Department of Medicine, Stellenbosch University, Tygerberg, Western Cape, South Africa.
S Afr Med J. 2013 Apr 5;103(6):394-8. doi: 10.7196/samj.6344.
There is a paucity of data on the pharmacokinetics of fixed-dose combination enteral antituberculosis treatment in critically ill patients.
To establish the pharmacokinetic profile of a fixed-dose combination of rifampicin, isoniazid, pyrazinamide and ethambutol given according to weight via a nasogastric tube to patients admitted to an intensive care unit (ICU).
We conducted a prospective, observational study on 10 patients (mean age 32 years, 6 male) admitted to an ICU and treated for tuberculosis (TB). Serum concentrations of the drugs were determined at eight predetermined intervals over 24 hours by means of high-performance liquid chromatography.

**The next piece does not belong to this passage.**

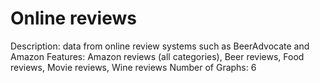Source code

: # Online reviews

Description: data from online review systems such as BeerAdvocate and Amazon
Features: Amazon reviews (all categories), Beer reviews, Food reviews, Movie reviews, Wine reviews
Number of Graphs: 6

The therapeutic maximum plasma concentration (Cmax) for rifampicin at time to peak concentration was achieved in only 4 patients, whereas 2 did not achieve therapeutic Cmax for isoniazid. No patient reached sub-therapeutic Cmax for pyrazinamide (6 were within and 4 above therapeutic range). Three patients reached sub-therapeutic Cmax for ethambutol, and 6 patients were within and 1 above the therapeutic range. Patients with a sub-therapeutic rifampicin level had a higher mean Acute Physiology and Chronic Health Evaluation II (APACHE II) score (p=0.03) and a lower estimated glomerular filtration rate (GFR) (p=0.03).
A fixed-dose combination tablet, crushed and mixed with water, given according to weight via a nasogastric tube to patients with TB admitted to an ICU resulted in sub-therapeutic rifampicin plasma concentrations in the majority of patients, whereas the other drugs had a more favourable pharmacokinetic profile. Patients with a sub-therapeutic rifampicin concentration had a higher APACHE II score and a lower estimated GFR, which may contribute to suboptimal outcomes in critically ill patients. Studies in other settings have reported similar proportions of patients with 'sub-therapeutic' rifampicin concentrations.
目前关于危重症患者固定剂量联合肠内抗结核治疗药代动力学的数据很少。
通过鼻胃管给予危重症监护病房(ICU)患者体重标准化的利福平、异烟肼、吡嗪酰胺和乙胺丁醇固定剂量联合制剂,建立其药代动力学特征。
我们对 10 例(平均年龄 32 岁,男性 6 例)入住 ICU 并接受结核病(TB)治疗的患者进行了一项前瞻性、观察性研究。通过高效液相色谱法在 24 小时内的 8 个预定时间间隔测定药物的血清浓度。
只有 4 例患者在达峰时间达到了利福平的治疗最大血浆浓度(Cmax),而 2 例患者异烟肼未达到治疗 Cmax。没有患者的吡嗪酰胺达到亚治疗 Cmax(6 例在治疗范围内,4 例在治疗范围以上)。3 例患者的乙胺丁醇达到亚治疗 Cmax,6 例患者在治疗范围内,1 例患者在治疗范围以上。利福平水平低于治疗范围的患者,其急性生理学和慢性健康评估 II(APACHE II)评分均值更高(p=0.03),估算肾小球滤过率(eGFR)更低(p=0.03)。
对于入住 ICU 的结核病患者,给予体重标准化的固定剂量联合片剂,粉碎后与水混合,通过鼻胃管给药,结果大多数患者的利福平血药浓度低于治疗范围,而其他药物具有更有利的药代动力学特征。利福平血药浓度低于治疗范围的患者,其 APACHE II 评分更高,eGFR 更低,这可能导致危重症患者的结局不佳。其他研究环境中也报告了类似比例的患者利福平浓度“低于治疗范围”。